Poderá substituir o silício na composição de chips. Também permitirá a fabricação de telas incrivelmente finas, maleáveis e resistentes. A Samsung já tem 407 patentes relacionadas ao cristal milagroso. A IBM, quase 150. “A produção de grafeno de qualidade em larga escala é um desafio, mas trará retornos financeiros substanciais, principalmente quando for aplicado em indústrias mais complexas, como a eletrônica, a aeroespacial e a de biotecnologia”, diz Quentin Tannock, presidente da CambridgeIP, consultoria britânica em novas tecnologias.

Já existem dezenas de centros de estudo do grafeno no mundo. Em janeiro, a União Europeia anunciou uma verba de 1 bilhão de euros para os núcleos de pesquisa do material no continente. “A maioria dos países começou a desenvolver pesquisas aplicadas agora”, diz o Nobel Konstantin Novoselov. “Não é tarde para o Brasil entrar na corrida.”

Mas alguns países já estão bem à frente, como é o caso da Coreia do Sul, cujo governo liberou 200 milhões de dólares para o estudo do grafeno em 2012 e ainda conta com a Samsung bancando pesquisas em uma universidade local. Os coreanos já detêm quase 1 800 patentes na área. “Não é surpresa. A Coreia é um país orientado para a tecnologia”, afirma Novoselov. 

O Centro de Pesquisa em Grafeno da Universidade Nacional de Singapura também é uma referência. Ele é dirigido por Antonio Castro Neto, brasileiro que estudou grafeno junto com os vencedores do Nobel. Castro Neto cursou física na Unicamp com Eunezio de Souza, do Mackenzie. As trocas acadêmicas de 20 anos entre os dois amigos culminaram, em janeiro de 2012, na assinatura de um convênio de cooperação entre o Mackenzie e a Universidade de Singapura. Souza levou o reitor do ­Mackenzie ao pequeno país para convencê-lo a ceder 100 metros quadrados para o estudo do grafeno.

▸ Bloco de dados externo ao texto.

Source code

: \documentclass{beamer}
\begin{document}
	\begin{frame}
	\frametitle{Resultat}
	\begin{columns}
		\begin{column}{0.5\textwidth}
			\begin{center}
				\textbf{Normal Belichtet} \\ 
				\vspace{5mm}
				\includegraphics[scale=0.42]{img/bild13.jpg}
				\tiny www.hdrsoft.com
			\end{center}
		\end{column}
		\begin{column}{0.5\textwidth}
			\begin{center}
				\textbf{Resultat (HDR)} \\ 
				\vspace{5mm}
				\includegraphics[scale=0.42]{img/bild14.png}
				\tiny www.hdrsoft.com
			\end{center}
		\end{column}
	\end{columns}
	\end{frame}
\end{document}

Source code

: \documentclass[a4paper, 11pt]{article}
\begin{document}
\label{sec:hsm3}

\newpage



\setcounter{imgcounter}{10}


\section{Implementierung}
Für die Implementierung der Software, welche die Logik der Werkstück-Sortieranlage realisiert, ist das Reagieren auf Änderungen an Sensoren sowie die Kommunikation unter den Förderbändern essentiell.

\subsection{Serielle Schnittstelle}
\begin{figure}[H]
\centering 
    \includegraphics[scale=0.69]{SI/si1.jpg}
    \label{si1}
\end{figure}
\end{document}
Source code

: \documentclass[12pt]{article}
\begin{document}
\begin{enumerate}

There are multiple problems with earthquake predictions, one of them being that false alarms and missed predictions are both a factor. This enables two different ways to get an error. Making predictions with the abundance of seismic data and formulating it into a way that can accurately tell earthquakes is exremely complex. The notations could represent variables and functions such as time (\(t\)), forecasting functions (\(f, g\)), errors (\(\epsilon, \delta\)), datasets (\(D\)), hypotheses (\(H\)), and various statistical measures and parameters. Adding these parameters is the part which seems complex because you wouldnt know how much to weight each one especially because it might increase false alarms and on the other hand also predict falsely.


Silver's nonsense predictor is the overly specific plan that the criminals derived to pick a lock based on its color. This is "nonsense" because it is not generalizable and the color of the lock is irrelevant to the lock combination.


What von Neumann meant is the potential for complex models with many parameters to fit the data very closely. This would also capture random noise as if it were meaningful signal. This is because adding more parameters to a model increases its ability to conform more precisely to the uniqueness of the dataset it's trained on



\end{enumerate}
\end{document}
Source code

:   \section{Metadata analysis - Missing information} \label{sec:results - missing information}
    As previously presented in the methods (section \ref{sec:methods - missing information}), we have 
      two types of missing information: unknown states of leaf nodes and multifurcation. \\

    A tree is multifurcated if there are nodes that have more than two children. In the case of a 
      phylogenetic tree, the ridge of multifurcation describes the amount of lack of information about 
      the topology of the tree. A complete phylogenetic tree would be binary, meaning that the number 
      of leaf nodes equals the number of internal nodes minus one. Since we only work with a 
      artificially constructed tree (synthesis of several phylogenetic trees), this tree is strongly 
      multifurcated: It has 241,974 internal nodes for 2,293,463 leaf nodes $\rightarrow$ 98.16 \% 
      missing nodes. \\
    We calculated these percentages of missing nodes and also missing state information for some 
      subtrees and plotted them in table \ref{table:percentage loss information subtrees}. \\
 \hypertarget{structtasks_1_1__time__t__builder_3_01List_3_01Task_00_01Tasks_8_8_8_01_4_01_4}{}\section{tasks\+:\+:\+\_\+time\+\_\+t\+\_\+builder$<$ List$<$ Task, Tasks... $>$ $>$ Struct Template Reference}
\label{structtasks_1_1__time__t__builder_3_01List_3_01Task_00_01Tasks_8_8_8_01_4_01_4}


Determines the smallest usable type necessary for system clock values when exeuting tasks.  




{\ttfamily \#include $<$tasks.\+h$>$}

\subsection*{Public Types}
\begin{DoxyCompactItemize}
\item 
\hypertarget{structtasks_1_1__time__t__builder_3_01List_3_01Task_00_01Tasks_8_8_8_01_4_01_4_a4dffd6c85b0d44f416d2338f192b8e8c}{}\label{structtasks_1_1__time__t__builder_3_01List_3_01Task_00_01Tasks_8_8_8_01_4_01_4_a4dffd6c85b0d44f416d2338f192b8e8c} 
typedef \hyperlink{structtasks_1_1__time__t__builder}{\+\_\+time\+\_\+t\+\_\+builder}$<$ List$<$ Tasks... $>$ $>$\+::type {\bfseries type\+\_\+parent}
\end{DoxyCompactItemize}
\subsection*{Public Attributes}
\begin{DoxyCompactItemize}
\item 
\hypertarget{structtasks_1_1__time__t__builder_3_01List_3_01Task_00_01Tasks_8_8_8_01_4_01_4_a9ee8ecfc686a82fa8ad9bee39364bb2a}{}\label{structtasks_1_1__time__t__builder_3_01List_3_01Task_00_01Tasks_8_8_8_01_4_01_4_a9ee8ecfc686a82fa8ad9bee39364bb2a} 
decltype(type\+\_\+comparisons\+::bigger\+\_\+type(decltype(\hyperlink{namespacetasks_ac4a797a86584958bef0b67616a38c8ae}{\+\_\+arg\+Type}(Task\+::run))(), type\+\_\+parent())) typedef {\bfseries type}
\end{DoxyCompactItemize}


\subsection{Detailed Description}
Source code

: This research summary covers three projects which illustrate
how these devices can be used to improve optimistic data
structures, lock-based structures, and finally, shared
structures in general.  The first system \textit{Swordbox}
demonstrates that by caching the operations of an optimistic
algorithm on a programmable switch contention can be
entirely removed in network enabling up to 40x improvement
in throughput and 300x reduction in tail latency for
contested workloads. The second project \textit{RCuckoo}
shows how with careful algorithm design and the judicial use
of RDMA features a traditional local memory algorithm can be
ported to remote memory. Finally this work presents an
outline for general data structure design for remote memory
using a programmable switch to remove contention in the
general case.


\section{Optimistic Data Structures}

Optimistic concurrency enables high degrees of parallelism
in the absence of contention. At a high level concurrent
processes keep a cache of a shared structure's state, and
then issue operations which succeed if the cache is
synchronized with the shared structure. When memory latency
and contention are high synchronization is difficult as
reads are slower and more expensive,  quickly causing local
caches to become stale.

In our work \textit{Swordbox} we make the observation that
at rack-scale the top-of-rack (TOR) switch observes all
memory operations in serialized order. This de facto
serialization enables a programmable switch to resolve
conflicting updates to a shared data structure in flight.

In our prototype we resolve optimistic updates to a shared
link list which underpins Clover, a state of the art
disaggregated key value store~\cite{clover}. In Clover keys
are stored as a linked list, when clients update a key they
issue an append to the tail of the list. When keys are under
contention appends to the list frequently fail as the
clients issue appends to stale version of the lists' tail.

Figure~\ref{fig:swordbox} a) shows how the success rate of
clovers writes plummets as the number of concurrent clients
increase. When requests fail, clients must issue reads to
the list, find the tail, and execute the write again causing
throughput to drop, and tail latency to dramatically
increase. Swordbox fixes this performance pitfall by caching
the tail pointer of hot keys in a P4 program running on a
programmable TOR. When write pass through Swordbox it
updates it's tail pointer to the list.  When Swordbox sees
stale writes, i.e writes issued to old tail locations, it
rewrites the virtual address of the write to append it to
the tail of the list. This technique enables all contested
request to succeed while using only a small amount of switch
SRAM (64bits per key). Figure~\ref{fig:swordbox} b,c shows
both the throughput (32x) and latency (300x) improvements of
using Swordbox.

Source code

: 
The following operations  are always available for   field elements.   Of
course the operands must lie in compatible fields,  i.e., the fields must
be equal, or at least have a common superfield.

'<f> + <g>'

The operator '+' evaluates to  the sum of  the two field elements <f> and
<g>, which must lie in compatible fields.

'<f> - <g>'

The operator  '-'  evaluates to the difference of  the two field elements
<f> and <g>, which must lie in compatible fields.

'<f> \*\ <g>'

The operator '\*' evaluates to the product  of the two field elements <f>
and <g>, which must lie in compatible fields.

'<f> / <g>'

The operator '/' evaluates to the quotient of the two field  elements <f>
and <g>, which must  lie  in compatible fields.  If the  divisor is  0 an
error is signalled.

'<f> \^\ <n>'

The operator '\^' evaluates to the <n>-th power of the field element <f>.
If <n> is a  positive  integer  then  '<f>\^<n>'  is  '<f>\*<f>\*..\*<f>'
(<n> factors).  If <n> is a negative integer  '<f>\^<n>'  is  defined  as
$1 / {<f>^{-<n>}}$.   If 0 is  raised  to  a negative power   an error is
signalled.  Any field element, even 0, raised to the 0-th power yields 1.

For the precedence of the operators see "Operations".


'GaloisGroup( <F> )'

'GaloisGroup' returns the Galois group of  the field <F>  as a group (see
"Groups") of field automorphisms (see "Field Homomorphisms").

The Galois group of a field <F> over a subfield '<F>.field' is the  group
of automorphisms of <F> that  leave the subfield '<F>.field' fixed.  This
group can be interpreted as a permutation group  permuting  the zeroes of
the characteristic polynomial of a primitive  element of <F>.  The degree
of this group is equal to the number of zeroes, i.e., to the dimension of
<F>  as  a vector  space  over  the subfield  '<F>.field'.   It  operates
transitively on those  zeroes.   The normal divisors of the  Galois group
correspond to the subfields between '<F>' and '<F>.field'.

Acabou ganhando apoio para fazer um centro com 6 500 metros quadrados e equipa­mentos sofisticados. A inauguração do Mack­grafe está prevista para maio de 2014, mas já há 30 pesquisadores trabalhando com o tema no Mackenzie. Mais 12 professores e bolsistas estão sendo recrutados por meio de anúncios nas revistas científicas Nature e Science.

Pode até ser que o Mackgrafe não revolucione a ciência brasileira, mas a multiplicação de iniciativas como essa, com foco prático e visão de longo prazo, seria bem-vinda para fazer do Brasil, nas palavras do Nobel Novoselov, “um país orientado para a tecnologia”.